C’est dans un complexe hôtelier, sis à la Minière, à Conakry, qu’une vingtaine de journalistes issus de médias d’Etat et privés, ont été édifiés au cours d’un atelier intitulé “Formation des femmes journalistes des médias publics et privés”.

Ayant pour thème “Sécurité et l’Egalité de genre”, cette formation de deux jours (du 13 au 14 septembre), initiée par l’Association des journalistes de Guinée (AJG), en collaboration avec le bureau Afrique de la Fédération internationale des journalistes et le Syndicat norvégien des journalistes, a été l’occasion pour ces hommes et femmes de médias, de s’approprier les notions d’équité et d’égalité de genre, de harcèlement sexuel dans les lieux de travail et en particulier dans le cercle des médias.

Durant ces deux jours, plusieurs thèmes tels que : “Droits et devoirs des journalistes” ; “Accepter la différence, faire face à la discrimination” ; “Violence et harcèlement sexuel” ; “Le harcèlement sexuel sur le lieu du travail”, ont été expliqués par les facilitateurs et appuyés par des exemples concrets des consultants.

A la fin de la deuxième journée, les participants, dans leur mot final lu par Fatoumata Conté, ont remercié les facilitateurs pour leurs exposés, l’AJG et ses partenaires pour l’organisation, tout en recommandant entre autres : « La pérennisation de ce genre de formations ; encourager les femmes journalistes à se former davantage pour pouvoir faire face au harcèlement en milieu de travail… »
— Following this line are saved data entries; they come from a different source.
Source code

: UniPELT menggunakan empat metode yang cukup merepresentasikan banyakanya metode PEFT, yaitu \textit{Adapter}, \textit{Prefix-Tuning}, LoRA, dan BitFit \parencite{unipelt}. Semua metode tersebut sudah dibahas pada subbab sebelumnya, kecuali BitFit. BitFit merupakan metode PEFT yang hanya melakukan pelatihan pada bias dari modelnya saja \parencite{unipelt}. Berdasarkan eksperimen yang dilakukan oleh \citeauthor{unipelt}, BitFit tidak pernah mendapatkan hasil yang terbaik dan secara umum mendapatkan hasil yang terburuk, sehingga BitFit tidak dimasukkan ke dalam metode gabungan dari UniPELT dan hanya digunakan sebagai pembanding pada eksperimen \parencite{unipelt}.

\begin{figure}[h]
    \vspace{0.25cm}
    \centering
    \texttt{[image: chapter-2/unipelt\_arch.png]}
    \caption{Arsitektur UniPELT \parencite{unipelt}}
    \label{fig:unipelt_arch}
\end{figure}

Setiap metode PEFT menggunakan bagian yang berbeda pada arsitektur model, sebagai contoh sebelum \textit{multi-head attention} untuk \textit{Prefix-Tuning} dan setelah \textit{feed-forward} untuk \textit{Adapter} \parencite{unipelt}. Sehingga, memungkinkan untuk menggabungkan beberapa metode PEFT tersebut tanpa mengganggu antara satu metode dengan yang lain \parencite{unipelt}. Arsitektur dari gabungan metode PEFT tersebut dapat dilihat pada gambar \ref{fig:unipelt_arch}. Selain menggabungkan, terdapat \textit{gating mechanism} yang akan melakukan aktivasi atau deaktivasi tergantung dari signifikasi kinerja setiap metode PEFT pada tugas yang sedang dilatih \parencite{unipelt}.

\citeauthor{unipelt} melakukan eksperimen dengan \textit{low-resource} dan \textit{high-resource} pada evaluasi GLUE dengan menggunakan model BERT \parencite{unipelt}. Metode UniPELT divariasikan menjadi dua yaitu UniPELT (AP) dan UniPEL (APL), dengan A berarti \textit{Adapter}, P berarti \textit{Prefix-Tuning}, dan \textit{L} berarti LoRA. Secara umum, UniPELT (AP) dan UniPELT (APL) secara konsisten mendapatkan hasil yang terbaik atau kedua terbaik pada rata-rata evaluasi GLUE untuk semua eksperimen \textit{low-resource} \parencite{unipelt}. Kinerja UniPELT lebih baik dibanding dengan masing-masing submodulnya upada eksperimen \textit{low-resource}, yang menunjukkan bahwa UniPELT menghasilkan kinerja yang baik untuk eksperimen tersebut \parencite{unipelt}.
En tant que président de l’AJG, Elhaj Fodé Bouya Fofana, après avoir décrit son plaisir d’être en compagnie des journalistes, a fait savoir que : « Le fondamental serait que la conscientisation soit très forte à votre niveau. Parce que le combat ne peut être mené que par vous. Je pense que ça sera un début de lutte et de conscientisation qui, certainement, va dissuader les prédateurs (ceux qui s’adonnent aux harcèlement sexuel, Ndlr). Je vous encourage à multiplier ce que vous avez reçu ici » .

Il a poursuivi en disant que : « J’encourage les membres de l’AJG à multiplier ce genre de formations, au profit justement de la question de genre, pour que les questions qui se posent à ce niveau-là, trouvent effectivement dans le temps leurs solutions ».

Etant la troisième session, cette formation qui a, à plus d’un titre, réjoui les journalistes, s’est soldée par la remise de satisfécits aux participants.